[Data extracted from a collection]
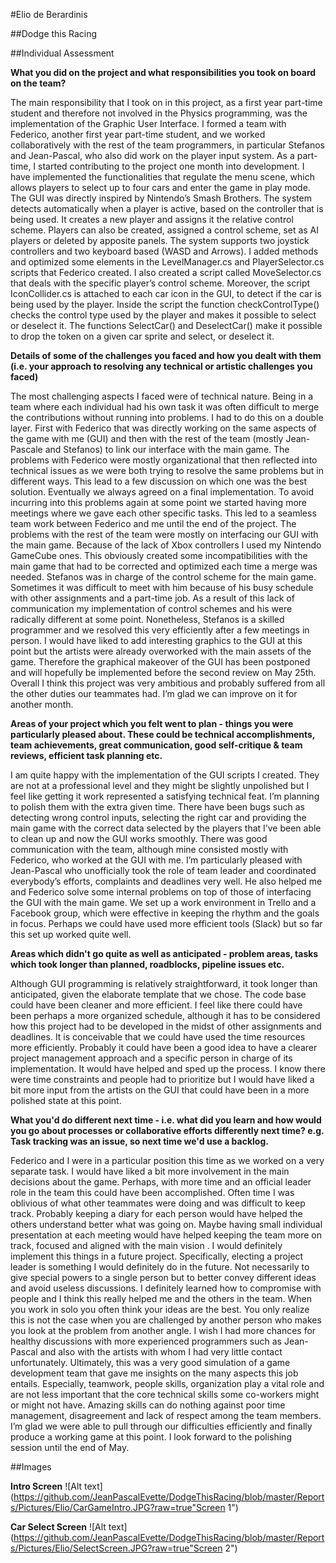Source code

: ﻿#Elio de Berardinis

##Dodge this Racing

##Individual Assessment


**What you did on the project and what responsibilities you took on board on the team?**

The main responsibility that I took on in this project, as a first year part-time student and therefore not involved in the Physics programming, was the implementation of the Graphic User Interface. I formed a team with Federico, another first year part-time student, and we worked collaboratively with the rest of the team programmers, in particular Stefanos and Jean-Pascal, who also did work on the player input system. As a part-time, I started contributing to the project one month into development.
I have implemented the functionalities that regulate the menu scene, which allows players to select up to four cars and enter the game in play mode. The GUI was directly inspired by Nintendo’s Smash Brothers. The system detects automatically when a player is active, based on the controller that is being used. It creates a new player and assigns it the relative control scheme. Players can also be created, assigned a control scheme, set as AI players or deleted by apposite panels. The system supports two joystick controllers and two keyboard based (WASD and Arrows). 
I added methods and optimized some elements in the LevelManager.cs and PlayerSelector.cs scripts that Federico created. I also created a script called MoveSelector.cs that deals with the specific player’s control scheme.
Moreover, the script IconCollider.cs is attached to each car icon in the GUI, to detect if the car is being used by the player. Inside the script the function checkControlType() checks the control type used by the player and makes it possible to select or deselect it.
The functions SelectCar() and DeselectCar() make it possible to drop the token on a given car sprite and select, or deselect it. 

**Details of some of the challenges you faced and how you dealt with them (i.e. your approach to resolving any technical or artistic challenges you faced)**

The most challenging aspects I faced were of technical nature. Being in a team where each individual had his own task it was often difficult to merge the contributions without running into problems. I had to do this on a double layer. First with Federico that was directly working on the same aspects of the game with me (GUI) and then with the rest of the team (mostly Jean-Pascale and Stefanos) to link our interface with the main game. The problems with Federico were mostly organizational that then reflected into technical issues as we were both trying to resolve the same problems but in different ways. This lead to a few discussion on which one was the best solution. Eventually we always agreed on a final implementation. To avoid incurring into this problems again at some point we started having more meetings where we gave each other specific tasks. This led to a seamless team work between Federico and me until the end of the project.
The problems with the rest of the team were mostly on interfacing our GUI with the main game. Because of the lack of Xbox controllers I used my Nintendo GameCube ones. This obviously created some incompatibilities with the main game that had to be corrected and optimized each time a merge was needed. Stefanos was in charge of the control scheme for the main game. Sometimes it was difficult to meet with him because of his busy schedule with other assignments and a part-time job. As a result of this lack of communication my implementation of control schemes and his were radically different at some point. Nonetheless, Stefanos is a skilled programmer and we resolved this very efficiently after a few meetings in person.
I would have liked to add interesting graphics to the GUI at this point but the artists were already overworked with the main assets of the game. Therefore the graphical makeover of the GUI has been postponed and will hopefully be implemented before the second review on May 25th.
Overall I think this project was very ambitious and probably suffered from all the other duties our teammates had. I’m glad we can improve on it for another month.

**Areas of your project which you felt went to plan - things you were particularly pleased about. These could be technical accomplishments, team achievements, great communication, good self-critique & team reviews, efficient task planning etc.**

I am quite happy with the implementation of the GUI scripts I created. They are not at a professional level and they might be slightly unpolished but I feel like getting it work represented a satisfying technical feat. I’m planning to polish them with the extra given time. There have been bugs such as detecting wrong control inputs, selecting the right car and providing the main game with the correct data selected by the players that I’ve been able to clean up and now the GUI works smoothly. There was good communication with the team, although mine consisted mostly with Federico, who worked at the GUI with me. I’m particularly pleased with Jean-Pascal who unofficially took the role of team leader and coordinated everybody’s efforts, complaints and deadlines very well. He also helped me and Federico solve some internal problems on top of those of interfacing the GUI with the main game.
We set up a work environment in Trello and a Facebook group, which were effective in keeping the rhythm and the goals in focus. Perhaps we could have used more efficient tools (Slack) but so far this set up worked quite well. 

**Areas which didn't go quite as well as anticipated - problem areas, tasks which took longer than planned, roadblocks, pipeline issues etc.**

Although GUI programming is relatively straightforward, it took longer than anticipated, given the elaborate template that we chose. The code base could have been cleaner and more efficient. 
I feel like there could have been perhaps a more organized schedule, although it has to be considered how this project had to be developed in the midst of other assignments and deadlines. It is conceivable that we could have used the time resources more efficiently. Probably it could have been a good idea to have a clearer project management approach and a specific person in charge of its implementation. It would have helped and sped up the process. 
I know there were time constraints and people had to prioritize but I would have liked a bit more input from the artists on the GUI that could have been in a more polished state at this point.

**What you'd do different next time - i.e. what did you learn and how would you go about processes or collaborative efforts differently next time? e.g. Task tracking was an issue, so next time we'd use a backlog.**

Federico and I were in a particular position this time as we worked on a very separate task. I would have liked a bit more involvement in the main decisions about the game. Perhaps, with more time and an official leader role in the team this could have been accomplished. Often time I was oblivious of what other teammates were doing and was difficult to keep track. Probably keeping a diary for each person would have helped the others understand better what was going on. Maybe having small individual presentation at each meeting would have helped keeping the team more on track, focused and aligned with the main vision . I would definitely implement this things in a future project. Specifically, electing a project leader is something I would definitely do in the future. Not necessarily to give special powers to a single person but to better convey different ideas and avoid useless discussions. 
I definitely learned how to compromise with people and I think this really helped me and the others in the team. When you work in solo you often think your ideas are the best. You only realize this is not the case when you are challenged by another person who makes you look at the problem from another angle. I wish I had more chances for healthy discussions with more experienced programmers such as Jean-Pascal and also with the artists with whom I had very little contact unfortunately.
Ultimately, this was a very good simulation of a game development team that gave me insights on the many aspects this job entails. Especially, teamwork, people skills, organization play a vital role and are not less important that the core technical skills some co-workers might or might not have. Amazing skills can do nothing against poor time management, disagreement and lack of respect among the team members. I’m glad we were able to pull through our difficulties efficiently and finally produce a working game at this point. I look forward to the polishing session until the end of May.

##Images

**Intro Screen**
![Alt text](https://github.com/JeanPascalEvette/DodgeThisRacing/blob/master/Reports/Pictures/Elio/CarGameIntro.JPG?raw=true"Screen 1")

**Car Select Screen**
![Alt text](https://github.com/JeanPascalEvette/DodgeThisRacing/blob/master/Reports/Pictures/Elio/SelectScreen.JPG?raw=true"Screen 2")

» What is being asked
Only lines belong in the copy, not pictures: write out exactly the lines of the records from the first through the one holding "on the team?**".

» Result of this exercise
Source code

: ﻿#Elio de Berardinis

##Dodge this Racing

##Individual Assessment


**What you did on the project and what responsibilities you took on board on the team?**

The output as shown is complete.